**WORK ITEM**
Report every line of the entries that contains the word "Leuven".
━━━━━ INFORMATION ━━━━━
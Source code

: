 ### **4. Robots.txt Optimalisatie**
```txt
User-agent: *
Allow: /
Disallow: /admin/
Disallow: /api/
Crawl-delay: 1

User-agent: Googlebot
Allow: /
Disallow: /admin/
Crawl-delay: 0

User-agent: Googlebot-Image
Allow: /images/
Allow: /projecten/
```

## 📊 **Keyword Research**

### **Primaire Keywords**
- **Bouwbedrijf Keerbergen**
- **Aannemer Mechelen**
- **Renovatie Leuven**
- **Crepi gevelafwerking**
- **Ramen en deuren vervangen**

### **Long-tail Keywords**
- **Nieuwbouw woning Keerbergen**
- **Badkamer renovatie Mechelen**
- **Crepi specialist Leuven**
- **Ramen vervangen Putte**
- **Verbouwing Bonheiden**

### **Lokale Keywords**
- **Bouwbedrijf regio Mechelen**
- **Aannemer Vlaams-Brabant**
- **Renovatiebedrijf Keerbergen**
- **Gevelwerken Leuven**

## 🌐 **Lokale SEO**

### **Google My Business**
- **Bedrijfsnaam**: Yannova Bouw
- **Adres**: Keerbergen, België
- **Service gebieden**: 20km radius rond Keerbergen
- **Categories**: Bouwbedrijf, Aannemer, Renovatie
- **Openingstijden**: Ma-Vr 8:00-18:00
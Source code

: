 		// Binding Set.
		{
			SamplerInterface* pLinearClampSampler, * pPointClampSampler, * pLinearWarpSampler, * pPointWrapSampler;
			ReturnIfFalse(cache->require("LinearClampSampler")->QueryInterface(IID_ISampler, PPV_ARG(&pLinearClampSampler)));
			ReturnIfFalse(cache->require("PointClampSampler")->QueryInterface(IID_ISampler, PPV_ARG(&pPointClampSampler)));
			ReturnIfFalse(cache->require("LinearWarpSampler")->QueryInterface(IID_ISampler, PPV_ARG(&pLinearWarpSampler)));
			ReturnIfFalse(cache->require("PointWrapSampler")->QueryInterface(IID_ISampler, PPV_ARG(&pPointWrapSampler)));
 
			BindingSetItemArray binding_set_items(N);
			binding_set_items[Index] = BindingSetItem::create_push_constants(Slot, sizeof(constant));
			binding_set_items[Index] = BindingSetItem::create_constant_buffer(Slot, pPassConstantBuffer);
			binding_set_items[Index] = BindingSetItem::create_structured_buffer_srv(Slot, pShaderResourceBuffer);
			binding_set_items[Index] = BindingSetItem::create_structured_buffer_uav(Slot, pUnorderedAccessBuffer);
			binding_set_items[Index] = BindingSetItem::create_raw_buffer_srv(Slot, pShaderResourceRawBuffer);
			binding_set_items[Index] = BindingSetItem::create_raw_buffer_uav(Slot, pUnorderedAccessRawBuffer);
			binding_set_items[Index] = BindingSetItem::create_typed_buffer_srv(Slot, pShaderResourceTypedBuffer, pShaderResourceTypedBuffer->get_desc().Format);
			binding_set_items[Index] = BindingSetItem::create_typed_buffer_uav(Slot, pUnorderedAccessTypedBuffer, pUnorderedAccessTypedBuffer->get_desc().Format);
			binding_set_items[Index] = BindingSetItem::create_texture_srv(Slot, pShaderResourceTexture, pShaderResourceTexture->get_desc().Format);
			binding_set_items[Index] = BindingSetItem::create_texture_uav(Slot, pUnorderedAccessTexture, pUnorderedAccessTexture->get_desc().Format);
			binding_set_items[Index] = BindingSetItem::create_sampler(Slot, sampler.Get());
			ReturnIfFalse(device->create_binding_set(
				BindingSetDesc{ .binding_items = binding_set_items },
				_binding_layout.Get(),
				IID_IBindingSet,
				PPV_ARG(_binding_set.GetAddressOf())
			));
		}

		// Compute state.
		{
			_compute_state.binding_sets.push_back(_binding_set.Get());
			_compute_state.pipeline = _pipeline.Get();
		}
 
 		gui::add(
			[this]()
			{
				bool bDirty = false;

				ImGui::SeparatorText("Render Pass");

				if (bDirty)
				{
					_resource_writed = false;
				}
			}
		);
━━━━━
**TASK RESPONSE**
- **Renovatie Leuven**
- **Crepi specialist Leuven**
- **Gevelwerken Leuven**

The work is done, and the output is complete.